=== Data under study ===
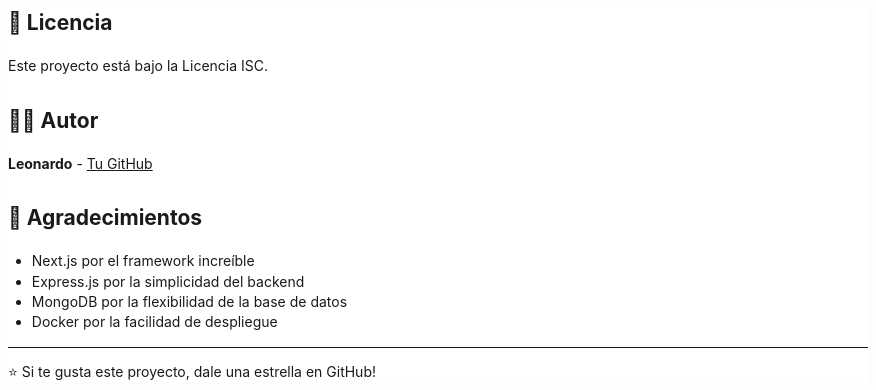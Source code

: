 ## 📄 Licencia

Este proyecto está bajo la Licencia ISC.

## 👨‍💻 Autor

**Leonardo** - [Tu GitHub](https://github.com/Leonardo0622)

## 🙏 Agradecimientos

- Next.js por el framework increíble
- Express.js por la simplicidad del backend
- MongoDB por la flexibilidad de la base de datos
- Docker por la facilidad de despliegue

---

⭐ Si te gusta este proyecto, dale una estrella en GitHub! 
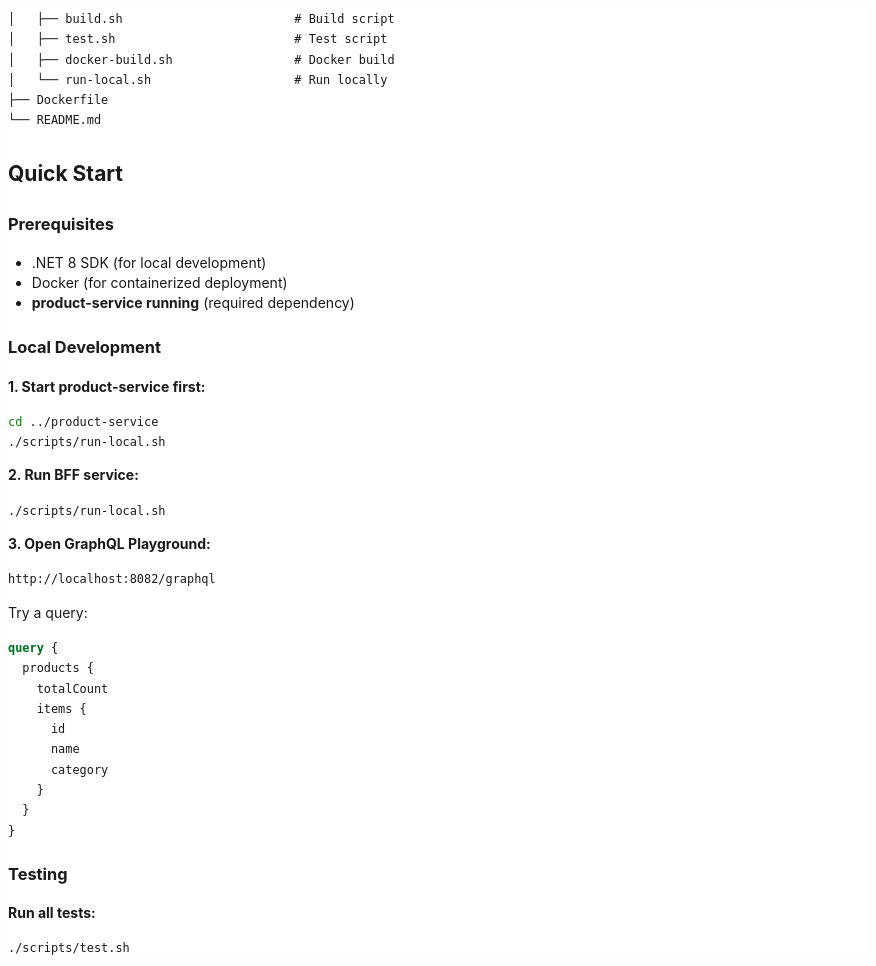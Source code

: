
 ```
│   ├── build.sh                        # Build script
│   ├── test.sh                         # Test script
│   ├── docker-build.sh                 # Docker build
│   └── run-local.sh                    # Run locally
├── Dockerfile
└── README.md
```

## Quick Start

### Prerequisites

- .NET 8 SDK (for local development)
- Docker (for containerized deployment)
- **product-service running** (required dependency)

### Local Development

**1. Start product-service first:**
```bash
cd ../product-service
./scripts/run-local.sh
```

**2. Run BFF service:**
```bash
./scripts/run-local.sh
```

**3. Open GraphQL Playground:**
```
http://localhost:8082/graphql
```

Try a query:
```graphql
query {
  products {
    totalCount
    items {
      id
      name
      category
    }
  }
}
```

### Testing

**Run all tests:**
```bash
./scripts/test.sh
```
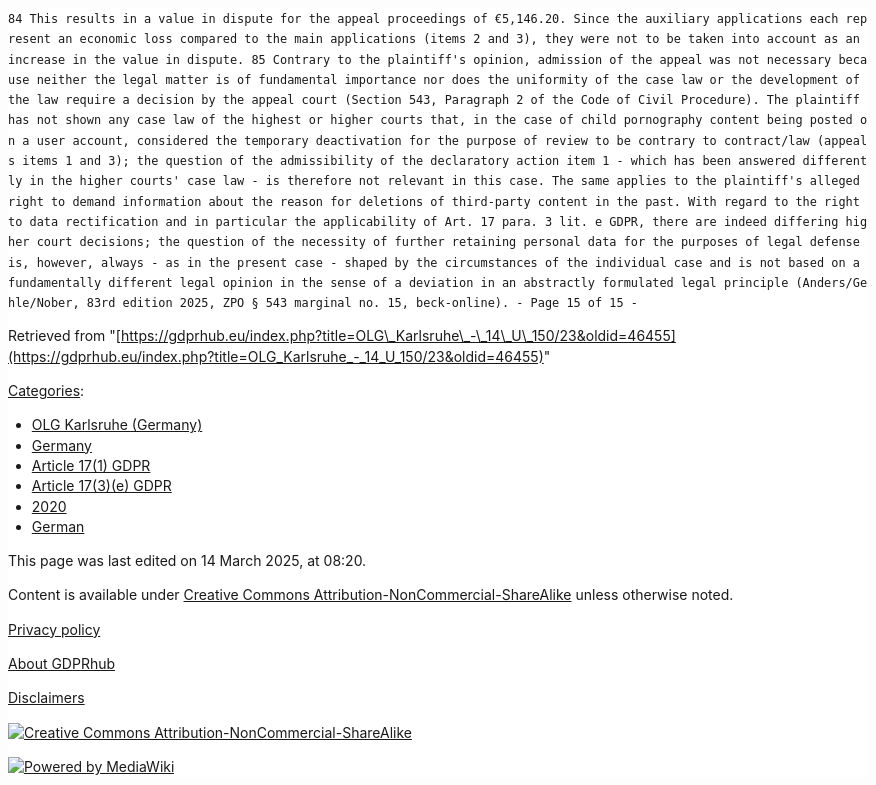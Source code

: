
 ```
84 This results in a value in dispute for the appeal proceedings of €5,146.20. Since the auxiliary applications each represent an economic loss compared to the main applications (items 2 and 3), they were not to be taken into account as an increase in the value in dispute. 85 Contrary to the plaintiff's opinion, admission of the appeal was not necessary because neither the legal matter is of fundamental importance nor does the uniformity of the case law or the development of the law require a decision by the appeal court (Section 543, Paragraph 2 of the Code of Civil Procedure). The plaintiff has not shown any case law of the highest or higher courts that, in the case of child pornography content being posted on a user account, considered the temporary deactivation for the purpose of review to be contrary to contract/law (appeals items 1 and 3); the question of the admissibility of the declaratory action item 1 - which has been answered differently in the higher courts' case law - is therefore not relevant in this case. The same applies to the plaintiff's alleged right to demand information about the reason for deletions of third-party content in the past. With regard to the right to data rectification and in particular the applicability of Art. 17 para. 3 lit. e GDPR, there are indeed differing higher court decisions; the question of the necessity of further retaining personal data for the purposes of legal defense is, however, always - as in the present case - shaped by the circumstances of the individual case and is not based on a fundamentally different legal opinion in the sense of a deviation in an abstractly formulated legal principle (Anders/Gehle/Nober, 83rd edition 2025, ZPO § 543 marginal no. 15, beck-online). - Page 15 of 15 -

```

Retrieved from "[https://gdprhub.eu/index.php?title=OLG\_Karlsruhe\_-\_14\_U\_150/23&oldid=46455](https://gdprhub.eu/index.php?title=OLG_Karlsruhe_-_14_U_150/23&oldid=46455)"

[Categories](/index.php?title=Special:Categories "Special:Categories"):

*   [OLG Karlsruhe (Germany)](/index.php?title=Category:OLG_Karlsruhe_\(Germany\) "Category:OLG Karlsruhe (Germany)")
*   [Germany](/index.php?title=Category:Germany "Category:Germany")
*   [Article 17(1) GDPR](/index.php?title=Category:Article_17\(1\)_GDPR "Category:Article 17(1) GDPR")
*   [Article 17(3)(e) GDPR](/index.php?title=Category:Article_17\(3\)\(e\)_GDPR "Category:Article 17(3)(e) GDPR")
*   [2020](/index.php?title=Category:2020 "Category:2020")
*   [German](/index.php?title=Category:German "Category:German")

This page was last edited on 14 March 2025, at 08:20.

Content is available under [Creative Commons Attribution-NonCommercial-ShareAlike](https://creativecommons.org/licenses/by-nc-sa/4.0/) unless otherwise noted.

[Privacy policy](/index.php?title=GDPRhub:Privacy_policy)

[About GDPRhub](/index.php?title=GDPRhub:About)

[Disclaimers](/index.php?title=GDPRhub:General_disclaimer)

[![Creative Commons Attribution-NonCommercial-ShareAlike](/resources/assets/licenses/cc-by-nc-sa.png)](https://creativecommons.org/licenses/by-nc-sa/4.0/)

[![Powered by MediaWiki](/resources/assets/poweredby_mediawiki_88x31.png)](https://www.mediawiki.org/)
===
About this task. Your answer should consist of each line above in which "Germany" appears.

Task result.
*   [OLG Karlsruhe (Germany)](/index.php?title=Category:OLG_Karlsruhe_\(Germany\) "Category:OLG Karlsruhe (Germany)")
*   [Germany](/index.php?title=Category:Germany "Category:Germany")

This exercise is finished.